### Exercise
Each line of the data below that includes the string "inputs" must be copied.

### Records provided

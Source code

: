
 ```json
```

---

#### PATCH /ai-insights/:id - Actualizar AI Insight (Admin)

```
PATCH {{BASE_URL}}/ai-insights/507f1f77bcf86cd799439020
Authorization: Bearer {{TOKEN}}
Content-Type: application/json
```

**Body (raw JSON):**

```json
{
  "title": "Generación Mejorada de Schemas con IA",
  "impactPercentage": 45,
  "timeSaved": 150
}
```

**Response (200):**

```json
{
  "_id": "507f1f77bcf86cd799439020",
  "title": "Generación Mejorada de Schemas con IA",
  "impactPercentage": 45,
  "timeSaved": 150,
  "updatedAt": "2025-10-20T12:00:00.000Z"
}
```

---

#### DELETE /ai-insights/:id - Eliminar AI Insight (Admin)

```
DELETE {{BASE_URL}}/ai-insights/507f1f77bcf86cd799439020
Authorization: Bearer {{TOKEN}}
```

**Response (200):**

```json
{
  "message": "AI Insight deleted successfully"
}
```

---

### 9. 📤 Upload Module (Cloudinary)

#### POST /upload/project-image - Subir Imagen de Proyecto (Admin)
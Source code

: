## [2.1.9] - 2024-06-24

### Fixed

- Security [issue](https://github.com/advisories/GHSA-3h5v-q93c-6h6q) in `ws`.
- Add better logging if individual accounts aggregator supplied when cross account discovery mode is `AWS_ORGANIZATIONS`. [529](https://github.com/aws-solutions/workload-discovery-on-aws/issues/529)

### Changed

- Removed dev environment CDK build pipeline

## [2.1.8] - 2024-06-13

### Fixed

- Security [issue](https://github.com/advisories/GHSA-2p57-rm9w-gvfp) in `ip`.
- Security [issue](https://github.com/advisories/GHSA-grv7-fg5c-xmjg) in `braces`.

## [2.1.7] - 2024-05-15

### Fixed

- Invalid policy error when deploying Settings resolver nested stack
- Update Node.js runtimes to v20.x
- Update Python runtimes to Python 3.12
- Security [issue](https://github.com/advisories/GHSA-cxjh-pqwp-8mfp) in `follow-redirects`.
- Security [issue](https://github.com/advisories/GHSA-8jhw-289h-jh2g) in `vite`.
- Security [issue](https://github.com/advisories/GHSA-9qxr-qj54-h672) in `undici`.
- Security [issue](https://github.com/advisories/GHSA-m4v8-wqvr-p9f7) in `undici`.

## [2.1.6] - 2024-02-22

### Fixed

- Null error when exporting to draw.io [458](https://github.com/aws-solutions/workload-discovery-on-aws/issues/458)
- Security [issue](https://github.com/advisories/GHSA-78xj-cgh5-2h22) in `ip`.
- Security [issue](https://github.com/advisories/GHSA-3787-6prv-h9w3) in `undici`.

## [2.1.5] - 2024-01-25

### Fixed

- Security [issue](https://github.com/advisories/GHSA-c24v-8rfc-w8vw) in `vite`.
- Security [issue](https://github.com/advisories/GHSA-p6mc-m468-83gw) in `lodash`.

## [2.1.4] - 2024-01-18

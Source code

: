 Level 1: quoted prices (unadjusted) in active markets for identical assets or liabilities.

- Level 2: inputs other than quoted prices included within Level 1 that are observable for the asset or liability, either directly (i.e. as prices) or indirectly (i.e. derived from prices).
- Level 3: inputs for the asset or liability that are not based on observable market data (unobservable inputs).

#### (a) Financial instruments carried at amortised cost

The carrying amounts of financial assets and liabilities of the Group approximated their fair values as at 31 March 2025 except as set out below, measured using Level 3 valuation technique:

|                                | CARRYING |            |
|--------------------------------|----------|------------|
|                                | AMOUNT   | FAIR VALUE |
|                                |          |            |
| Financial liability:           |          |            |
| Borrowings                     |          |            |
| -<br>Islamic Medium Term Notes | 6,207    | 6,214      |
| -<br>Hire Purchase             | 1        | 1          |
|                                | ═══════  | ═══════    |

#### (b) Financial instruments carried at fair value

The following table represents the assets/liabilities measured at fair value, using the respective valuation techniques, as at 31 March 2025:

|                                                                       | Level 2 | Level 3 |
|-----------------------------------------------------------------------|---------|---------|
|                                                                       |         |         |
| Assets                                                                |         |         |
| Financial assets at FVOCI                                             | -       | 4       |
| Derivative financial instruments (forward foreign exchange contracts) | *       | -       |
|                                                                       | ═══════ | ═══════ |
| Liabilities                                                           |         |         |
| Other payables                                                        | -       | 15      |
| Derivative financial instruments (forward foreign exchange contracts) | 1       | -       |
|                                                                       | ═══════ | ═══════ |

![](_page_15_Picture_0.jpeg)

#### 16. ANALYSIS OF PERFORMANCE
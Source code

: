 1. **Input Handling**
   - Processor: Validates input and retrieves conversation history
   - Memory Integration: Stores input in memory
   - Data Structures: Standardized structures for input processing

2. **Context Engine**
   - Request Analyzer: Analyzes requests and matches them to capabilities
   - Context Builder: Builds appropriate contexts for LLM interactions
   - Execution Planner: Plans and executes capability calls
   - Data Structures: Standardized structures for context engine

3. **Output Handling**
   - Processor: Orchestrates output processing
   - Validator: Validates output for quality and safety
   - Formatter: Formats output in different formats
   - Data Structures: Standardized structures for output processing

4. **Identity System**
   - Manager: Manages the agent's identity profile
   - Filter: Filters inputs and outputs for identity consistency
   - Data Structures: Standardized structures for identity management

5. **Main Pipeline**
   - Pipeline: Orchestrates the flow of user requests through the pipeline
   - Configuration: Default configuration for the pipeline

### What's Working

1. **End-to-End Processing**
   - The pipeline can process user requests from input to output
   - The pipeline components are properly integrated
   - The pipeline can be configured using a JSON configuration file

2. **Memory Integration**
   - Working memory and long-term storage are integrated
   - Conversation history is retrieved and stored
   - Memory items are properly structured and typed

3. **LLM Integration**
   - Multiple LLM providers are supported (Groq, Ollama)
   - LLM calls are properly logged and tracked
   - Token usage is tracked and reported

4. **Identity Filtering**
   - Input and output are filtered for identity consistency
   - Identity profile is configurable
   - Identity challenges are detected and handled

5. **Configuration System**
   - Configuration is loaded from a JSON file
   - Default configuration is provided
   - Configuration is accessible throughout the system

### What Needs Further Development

### Exercise answer
- Level 2: inputs other than quoted prices included within Level 1 that are observable for the asset or liability, either directly (i.e. as prices) or indirectly (i.e. derived from prices).
- Level 3: inputs for the asset or liability that are not based on observable market data (unobservable inputs).
   - Filter: Filters inputs and outputs for identity consistency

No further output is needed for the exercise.